After at least one squirrel at a Los Angeles-area campground tested positive for plague last week, Santa Barbara County officials confirmed that testing will take place here in August in some area campgrounds.
The Los Angeles County Department of Public Health and U.S. Forest Service officials announced last week that they’ve closed three areas near campgrounds in the Angeles National Forest after tests confirmed that one ground squirrel tested positive for plague during a routine check.
The sites were officially closed last Wednesday, and will be closed for at least a week as testing continues, a statement from the health department said.
“Plague is a bacterial infection that can be transmitted to humans through the bites of infected fleas, which is why we close affected campgrounds and recreational areas as a precaution while preventive measures are taken to control the flea population,” Director of Public Health Jonathan Fielding said.
Fielding said there have been only four cases of human plague in Los Angeles County residents since 1984, none of which was fatal.
Bubonic plague is transmitted through flea bites, and symptoms include enlargement of lymph glands near the flea bite and rapid onset of fever and chills, according to the statement. All forms of the disease can be fatal if not treated; however, most patients respond well to antibiotic therapy.
A biologist from the California Department of Public Health will be in Santa Barbara County in August to do some trapping in some of the local campgrounds, said Larry Fausett, general manager of the Mosquito and Vector Management District of Santa Barbara County.
“We will be assisting her and she will take samples to be checked for plague,” he said, adding that district officials have not had any cases reported to them.
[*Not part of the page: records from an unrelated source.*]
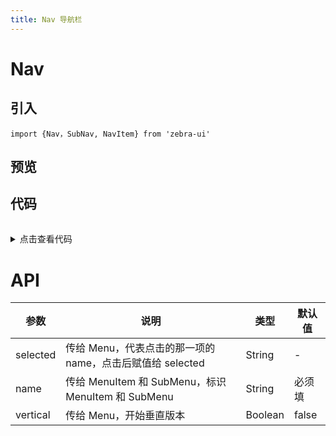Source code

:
 ```yaml
---
title: Nav 导航栏
---
```

# Nav
## 引入
```
import {Nav，SubNav, NavItem} from 'zebra-ui' 
```
## 预览
<ClientOnly>
  <nav-demo/>
</ClientOnly>


## 代码
<details style="margin-top: 32px;">
 <summary style=" outline: none">点击查看代码</summary> 

```vue
      <!-- 顶栏 -->
      <g-nav :selected.sync="selected" style=" margin: 20px;">
        <g-nav-item name="home">首页</g-nav-item>
        <g-sub-nav name="about">
          <template slot="title"
            >关于</template
          >
          <g-nav-item name="culture">企业文化</g-nav-item>
          <g-nav-item name="developers">开发团队</g-nav-item>
          <g-sub-nav name="contacts">
            <template slot="title"
              >联系方式</template
            >
            <g-nav-item name="wechat">微信</g-nav-item>
            <g-nav-item name="qq">QQ</g-nav-item>
            <g-sub-nav name="phone">
              <template slot="title"
                >手机</template
              >
              <g-nav-item name="cm">移动</g-nav-item>
              <g-nav-item name="cu">联通</g-nav-item>
              <g-nav-item name="cn">电信</g-nav-item>
            </g-sub-nav>
          </g-sub-nav>
        </g-sub-nav>
        <g-nav-item name="hire">招聘</g-nav-item>
      </g-nav>

      <!-- 侧栏 -->
      <g-nav :selected.sync="selected" vertical style=" gidth: 200px;">
        <g-nav-item name="home">首页</g-nav-item>
        <g-sub-nav name="about">
          <template slot="title"
            >关于</template
          >
          <g-nav-item name="culture">企业文化</g-nav-item>
          <g-nav-item name="developers">开发团队</g-nav-item>
          <g-sub-nav name="contacts">
            <template slot="title"
              >联系方式</template
            >
            <g-nav-item name="wechat">微信</g-nav-item>
            <g-nav-item name="qq">QQ</g-nav-item>
            <g-sub-nav name="phone">
              <template slot="title"
                >手机</template
              >
              <g-nav-item name="cm">移动</g-nav-item>
              <g-nav-item name="cu">联通</g-nav-item>
              <g-nav-item name="cn">电信</g-nav-item>
            </g-sub-nav>
          </g-sub-nav>
        </g-sub-nav>
        <g-nav-item name="hire">招聘</g-nav-item>
      </g-nav>
```
</details>


# API
<table>
    <thead>
      <th>参数</th>
      <th>说明</th>
      <th>类型</th>
      <th>默认值</th>
    </thead>
    <tbody>
      <tr>
        <td>selected</td>
        <td> 传给 Menu，代表点击的那一项的 name，点击后赋值给 selected</td>
        <td>String</td>
        <td>-</td>
      </tr>
      <tr>
        <td>name</td>
        <td>传给 MenuItem 和 SubMenu，标识 MenuItem 和 SubMenu</td>
        <td>String</td>
        <td>必须填</td>
      </tr>
      <tr>
        <td>vertical</td>
        <td>传给 Menu，开始垂直版本	</td>
        <td>Boolean</td>
        <td>false</td>
      </tr>
    </tbody>
    </table>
Fausett said the only case of plague is Santa Barbara County he is aware of was in a coyote trapped by a federal trapper in 1996.
Common vectors that can carry the disease in the county are ground squirrels, chipmunks, wood rats and the common rat that is found in urban areas, he said.
The disease is the same scourge that wiped out millions in Europe in the middle ages, and while still lethal, responds well to medical treatment.
“Plague sounds like a big deal, but it is naturally occurring in a number of primarily rural areas,” said Dr. Takashi Wada, director of Santa Barbara County Public Health Department.
Wada was formerly director of the Pasadena Public Health Department, and while there, he said the department routinely tested squirrels for plague because they knew it was present, though very rare.
Michelle Wehmer, an epidemiologist with Santa Barbara County Public Health, said there aren’t any current cases of plague in the county and that the department isn’t taking any increased efforts to monitor plague right now.